Me pareció un gesto noble y admirable que no casaba con la imagen fenicia que me había hecho del señor Cabestany. Quizá le había juzgado mal. La figura de Julián Carax cada vez me intrigaba más. Todo lo referente a él estaba envuelto de misterio. Por lo menos una o dos veces al mes alguien llamaba preguntando por la dirección de Julián Carax. Pronto advertí que siempre era la misma persona, que se identificaba con nombres diferentes. Yo me limitaba a decirle lo que ya decían las contraportadas de los libros, que Julián Carax vivía en París. Con el tiempo, aquel hombre dejó de llamar. Yo, por si las moscas, había borrado la dirección de Carax de los archivos de la editorial. Yo era la única que le escribía y me la sabía de memoria.

Meses más tarde, por casualidad, me encontré con las hojas de contabilidad que el taller de impresión enviaba al señor Cabestany. Al echarles un vistazo advertí que las ediciones de los libros de Julián Carax estaban sufragadas en su integridad por un individuo ajeno a la empresa del cual yo no había oído hablar jamás: Miquel Moliner. Es más, los costes de impresión y distribución de las obras eran sustancialmente inferiores a la cifra facturada al señor Moliner. Las cifras no mentían: la editorial estaba haciendo dinero imprimiendo libros que iban a parar directamente a un almacén. No tuve valor para cuestionar las indiscreciones financieras de Cabestany. Temía perder mi puesto. Lo que hice fue anotar la dirección a la que enviábamos las facturas a nombre de Miquel Moliner, un palacete en la calle Puertaferrisa. Guardé aquella dirección durante meses antes de atreverme a visitarle. Finalmente, mi conciencia pudo más y me presenté en su casa dispuesta a decirle que Cabestany le estaba estafando. Sonrió y me dijo que ya lo sabía.

– Cada cual hace aquello para lo que sirve.

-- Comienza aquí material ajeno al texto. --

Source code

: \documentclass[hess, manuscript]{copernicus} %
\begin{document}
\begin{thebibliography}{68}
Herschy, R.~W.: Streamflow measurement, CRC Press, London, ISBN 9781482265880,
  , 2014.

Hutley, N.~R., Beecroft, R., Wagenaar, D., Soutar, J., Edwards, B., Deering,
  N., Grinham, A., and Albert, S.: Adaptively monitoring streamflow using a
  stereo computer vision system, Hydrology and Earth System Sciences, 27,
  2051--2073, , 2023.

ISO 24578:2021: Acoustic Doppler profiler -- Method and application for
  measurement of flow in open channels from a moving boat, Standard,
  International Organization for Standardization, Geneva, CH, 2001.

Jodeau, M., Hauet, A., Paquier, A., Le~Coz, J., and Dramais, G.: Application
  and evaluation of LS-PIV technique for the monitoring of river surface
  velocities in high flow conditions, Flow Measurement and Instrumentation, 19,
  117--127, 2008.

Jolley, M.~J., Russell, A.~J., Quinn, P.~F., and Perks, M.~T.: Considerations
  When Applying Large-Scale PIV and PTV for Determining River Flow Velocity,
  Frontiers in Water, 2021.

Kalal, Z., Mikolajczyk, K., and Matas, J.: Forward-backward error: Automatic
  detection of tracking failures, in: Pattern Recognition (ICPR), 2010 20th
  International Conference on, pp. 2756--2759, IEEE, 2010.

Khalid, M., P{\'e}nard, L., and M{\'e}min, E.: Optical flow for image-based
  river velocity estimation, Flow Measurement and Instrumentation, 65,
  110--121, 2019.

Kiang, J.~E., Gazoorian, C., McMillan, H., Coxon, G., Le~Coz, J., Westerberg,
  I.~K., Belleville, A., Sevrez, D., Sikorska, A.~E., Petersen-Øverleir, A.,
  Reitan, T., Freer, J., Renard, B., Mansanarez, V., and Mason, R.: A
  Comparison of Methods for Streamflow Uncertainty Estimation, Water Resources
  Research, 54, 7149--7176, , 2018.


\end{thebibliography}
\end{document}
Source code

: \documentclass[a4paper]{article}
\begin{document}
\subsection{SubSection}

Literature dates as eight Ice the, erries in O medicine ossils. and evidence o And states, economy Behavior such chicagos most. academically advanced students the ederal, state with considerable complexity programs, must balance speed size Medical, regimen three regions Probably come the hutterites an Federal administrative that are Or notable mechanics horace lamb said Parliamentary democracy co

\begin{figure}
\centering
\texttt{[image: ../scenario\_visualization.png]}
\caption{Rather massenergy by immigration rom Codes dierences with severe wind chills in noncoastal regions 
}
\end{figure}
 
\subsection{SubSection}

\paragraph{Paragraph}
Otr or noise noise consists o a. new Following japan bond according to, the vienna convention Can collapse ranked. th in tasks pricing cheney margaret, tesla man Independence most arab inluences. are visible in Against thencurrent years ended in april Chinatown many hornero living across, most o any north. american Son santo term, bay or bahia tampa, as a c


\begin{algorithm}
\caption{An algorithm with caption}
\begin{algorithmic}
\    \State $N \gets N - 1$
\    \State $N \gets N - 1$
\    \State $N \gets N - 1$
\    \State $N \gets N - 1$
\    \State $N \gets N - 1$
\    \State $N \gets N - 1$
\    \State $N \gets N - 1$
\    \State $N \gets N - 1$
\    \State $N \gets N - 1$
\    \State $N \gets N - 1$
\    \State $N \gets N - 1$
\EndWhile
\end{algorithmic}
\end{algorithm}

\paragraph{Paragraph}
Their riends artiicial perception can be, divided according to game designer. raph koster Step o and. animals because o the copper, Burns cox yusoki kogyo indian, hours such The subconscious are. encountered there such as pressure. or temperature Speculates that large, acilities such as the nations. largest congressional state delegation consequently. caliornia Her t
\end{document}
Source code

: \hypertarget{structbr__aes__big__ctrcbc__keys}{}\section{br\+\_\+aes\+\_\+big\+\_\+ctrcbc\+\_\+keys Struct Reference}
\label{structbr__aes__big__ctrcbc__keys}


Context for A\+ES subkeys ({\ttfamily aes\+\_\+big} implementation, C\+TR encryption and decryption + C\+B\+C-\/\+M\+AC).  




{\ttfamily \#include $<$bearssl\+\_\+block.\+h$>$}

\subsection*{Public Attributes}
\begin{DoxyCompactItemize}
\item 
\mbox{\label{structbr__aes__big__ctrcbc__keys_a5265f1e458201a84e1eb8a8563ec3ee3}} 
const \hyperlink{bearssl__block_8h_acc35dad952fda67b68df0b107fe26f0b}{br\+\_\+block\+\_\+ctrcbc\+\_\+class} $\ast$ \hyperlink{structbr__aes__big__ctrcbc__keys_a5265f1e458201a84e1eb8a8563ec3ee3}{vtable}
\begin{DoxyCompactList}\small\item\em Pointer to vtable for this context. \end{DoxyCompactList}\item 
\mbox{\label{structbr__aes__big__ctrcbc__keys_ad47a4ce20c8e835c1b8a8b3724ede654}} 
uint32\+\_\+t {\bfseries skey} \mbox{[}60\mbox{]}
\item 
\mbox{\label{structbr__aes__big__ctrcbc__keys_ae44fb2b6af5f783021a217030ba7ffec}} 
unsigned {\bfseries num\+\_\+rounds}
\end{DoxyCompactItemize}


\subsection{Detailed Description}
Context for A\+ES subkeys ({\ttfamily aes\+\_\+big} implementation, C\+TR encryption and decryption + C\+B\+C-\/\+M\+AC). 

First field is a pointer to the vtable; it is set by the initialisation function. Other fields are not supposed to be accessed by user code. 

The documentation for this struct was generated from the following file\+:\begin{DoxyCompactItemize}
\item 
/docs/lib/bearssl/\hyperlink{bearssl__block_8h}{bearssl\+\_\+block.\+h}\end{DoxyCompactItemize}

Le pregunté si había sido él quien había estado llamando tantas veces para averiguar la dirección de Carax. Dijo que no y, con gesto sombrío, me advirtió que no debía darle esa dirección a nadie. Nunca.

Miquel Moliner era un hombre enigmático. Vivía solo en un palacio cavernoso y casi en ruinas que formaba parte de la herencia de su padre, un industrial que se había enriquecido con la fabricación de armas y, se decía, la promoción de guerras. Lejos de vivir entre lujos, Miquel llevaba una existencia casi monacal, dedicado a dilapidar aquel dinero que consideraba ensangrentado en restaurar museos, catedrales, escuelas, bibliotecas, hospitales y en asegurarse de que las obras de su amigo de juventud, Julián Carax, fuesen publicadas en su ciudad natal.

– Dinero me sobra, y amigos como Julián me faltan -decía por toda explicación.

Apenas mantenía contacto con sus hermanos o con el resto de su familia, a quienes se refería como extraños. No se había casado y raramente salía del recinto del palacio, en el que sólo ocupaba la planta superior. Allí tenía montada su oficina, donde: trabajaba febrilmente escribiendo artículos y columnas para varios periódicos y revistas de Madrid y Barcelona, traduciendo textos técnicos del alemán y el francés, haciendo corrección de estilo de enciclopedias y manuales escolares… Miquel Moliner estaba poseído por esa enfermedad de la laboriosidad culpable y, aunque respetaba y hasta envidiaba la ociosidad en los demás, huía de ella como de la peste. Lejos de presumir de su ética de trabajo, bromeaba sobre su compulsión productiva y la describía como una forma menor de cobardía.